Investigating novel nutrient signaling mechanisms mediated by O-fucosylation and O-GlcNAcylation in plants.

Project: Research project

Project Details


Photosynthetic organisms provide food, energy, shelter, therapeutics, and a large diversity of vital biomolecules that sustain human life. The metabolic processes that produce these products are regulated by complex nutrient signaling pathways that are essential and highly conserved across kingdoms. Instead of being passively absorbed and fed into metabolic pathways, nutrient molecules such as nitrate, sugar, and their derivatives act as signals to regulate nutrient assimilation, metabolism, storage, as well as growth and developmental processes critical for plant productivity and nutritional values.

Two forms of vital sugar metabolites, uridine 5′-diphospho-N-acetylglucosamine (UDPGlcNAc) and guanosine 5′-diphospho-β-L-fucose (GDP-fucose), are used as donor substrates by SECRET AGENT (SEC) and SPINDLY (SPY) respectively. They modify the serine and threonine residues of many nucleocytoplasmic proteins in a reversible and dynamic manner. These two forms of essential post-translational modifications (PTM), known as O-linked-N-acetylglucosaminylation (O-GlcNAcylation) and O-linked fucosylation (O-fucosylation), are believed to represent evolutionarily conserved regulatory mechanisms that modulate protein functions and cellular responses according to energy and nutrient availability. Compromising O-GlcNAcylation and O-fucosylation causes lethality in both animals and plants.

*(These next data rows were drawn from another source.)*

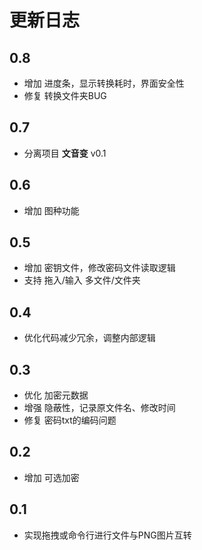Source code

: # 更新日志

## 0.8

- 增加 进度条，显示转换耗时，界面安全性
- 修复 转换文件夹BUG

## 0.7

- 分离项目 **文音变** v0.1

## 0.6

- 增加 图种功能

## 0.5

- 增加 密钥文件，修改密码文件读取逻辑
- 支持 拖入/输入 多文件/文件夹

## 0.4

- 优化代码减少冗余，调整内部逻辑

## 0.3

- 优化 加密元数据
- 增强 隐蔽性，记录原文件名、修改时间
- 修复 密码txt的编码问题

## 0.2
- 增加 可选加密

## 0.1
- 实现拖拽或命令行进行文件与PNG图片互转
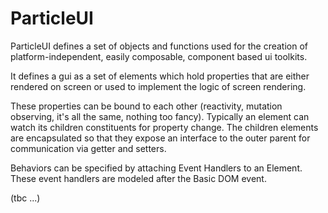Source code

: # ParticleUI

ParticleUI defines a set of objects and functions used for the creation of platform-independent,
easily composable, component based ui toolkits.

It defines a gui as a set of elements which hold properties that are either rendered
on screen or used to implement the logic of screen rendering.

These properties can be bound to each other (reactivity, mutation observing, it's all the same, nothing too fancy).
Typically an element can watch its children constituents for property change.
The children elements are encapsulated so that they expose an interface to the outer parent for communication via getter and setters.

Behaviors can be specified by attaching Event Handlers to an Element.
These event handlers are modeled after the Basic DOM event.

(tbc ...)
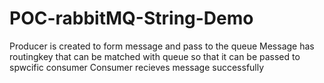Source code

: # POC-rabbitMQ-String-Demo
Producer is created to form message and pass to the queue
Message has routingkey that can be matched with queue so that it can be passed to spwcific consumer
Consumer recieves message successfully
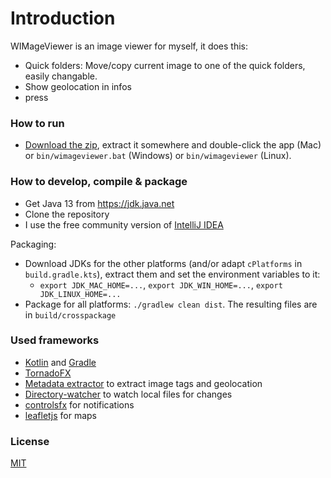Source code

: 
# Introduction

WIMageViewer is an image viewer for myself, it does this:

* Quick folders: Move/copy current image to one of the quick folders, easily changable.
* Show geolocation in infos
* press

### How to run ###

* [Download the zip](https://github.com/wolfgangasdf/wimageviewer/releases), extract it somewhere and double-click the app (Mac) or
  `bin/wimageviewer.bat` (Windows) or `bin/wimageviewer` (Linux).

### How to develop, compile & package ###

* Get Java 13 from https://jdk.java.net
* Clone the repository
* I use the free community version of [IntelliJ IDEA](https://www.jetbrains.com/idea/download/)

Packaging:

* Download JDKs for the other platforms (and/or adapt `cPlatforms` in `build.gradle.kts`), extract them and set the environment variables to it:
  * `export JDK_MAC_HOME=...`, `export JDK_WIN_HOME=...`, `export JDK_LINUX_HOME=...`
* Package for all platforms: `./gradlew clean dist`. The resulting files are in `build/crosspackage`

### Used frameworks ###

* [Kotlin](https://kotlinlang.org/) and [Gradle](https://gradle.org/)
* [TornadoFX](https://github.com/edvin/tornadofx)
* [Metadata extractor](https://github.com/drewnoakes/metadata-extractor) to extract image tags and geolocation
* [Directory-watcher](https://github.com/gmethvin/directory-watcher) to watch local files for changes
* [controlsfx](https://github.com/controlsfx/controlsfx) for notifications
* [leafletjs](https://leafletjs.com/) for maps

### License ###
[MIT](http://opensource.org/licenses/MIT)
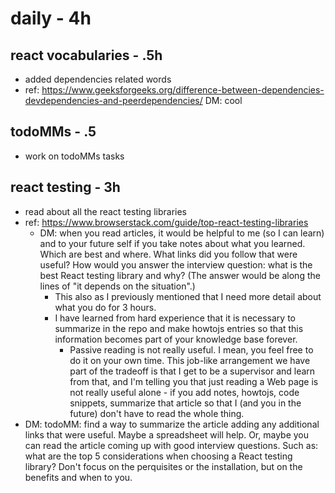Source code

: # daily - 4h

## react vocabularies - .5h

- added dependencies related words
- ref: https://www.geeksforgeeks.org/difference-between-dependencies-devdependencies-and-peerdependencies/ DM: cool

## todoMMs - .5

- work on todoMMs tasks

## react testing - 3h

- read about all the react testing libraries
- ref: https://www.browserstack.com/guide/top-react-testing-libraries
  - DM: when you read articles, it would be helpful to me (so I can learn) and to your future self if you take notes about what you learned. Which are best and where. What links did you follow that were useful? How would you answer the interview question: what is the best React testing library and why? (The answer would be along the lines of "it depends on the situation".) 
    - This also as I previously mentioned that I need more detail about what you do for 3 hours.
    - I have learned from hard experience that it is necessary to summarize in the repo and make howtojs entries so that this information becomes part of your knowledge base forever.
		- Passive reading is not really useful. I mean, you feel free to do it on your own time. This job-like arrangement we have part of the tradeoff is that I get to be a supervisor and learn from that, and I'm telling you that just reading a Web page is not really useful alone - if you add notes, howtojs, code snippets, summarize that article so that I (and you in the future) don't have to read the whole thing. 
- DM: todoMM: find a way to summarize the article adding any additional links that were useful. Maybe a spreadsheet will help. Or, maybe you can read the article coming up with good interview questions. Such as: what are the top 5 considerations when choosing a React testing library? Don't focus on the perquisites or the installation, but on the benefits and when to you.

Despite their essential functions, the study of O-GlcNAcylation and O-fucosylation (collectively termed O-glycosylation) in plants is still in its infancy. There is widespread speculation that O-GlcNAcylation and O-fucosylation play a role in metabolic signaling in plants, but there is no direct evidence to support this hypothesis. Our team aims to investigate how O-glycosylation modulates nutrient signaling using Arabidopsis as a model.

Preliminary results indicate that SPY and SEC play important roles in nitrate signaling and sugar signaling. Proteomic studies done by us show that key transcriptional and translational regulators in nitrate signaling and sugar signaling are O-GlcNAc and Ofucose modified. The proposed project will investigate if and how O-glycosylation of these candidates modulate nitrate and sugar signaling processes, using a combination of proteomics, transcriptomics, genetic, microscopic, and biochemical approaches. We will also screen for other direct and indirect SPY/SEC targets that modulate sugar signaling and perform functional studies. Importantly, we will investigate if and how Oglycosylation serves as a sugar sensor to mediate sugar sensing and growth regulation. Our proposed study will generate novel insight into plant metabolic signaling, providing theoretical basis for genetic engineering to boost crop yield and quality. Notably, OGlcNAcylation is closely related to many diseases and O-fucosylation modulates virulence of parasites. Knowledge gained on the conserved molecular functions of Oglycosylation could also be useful for advancing healthcare.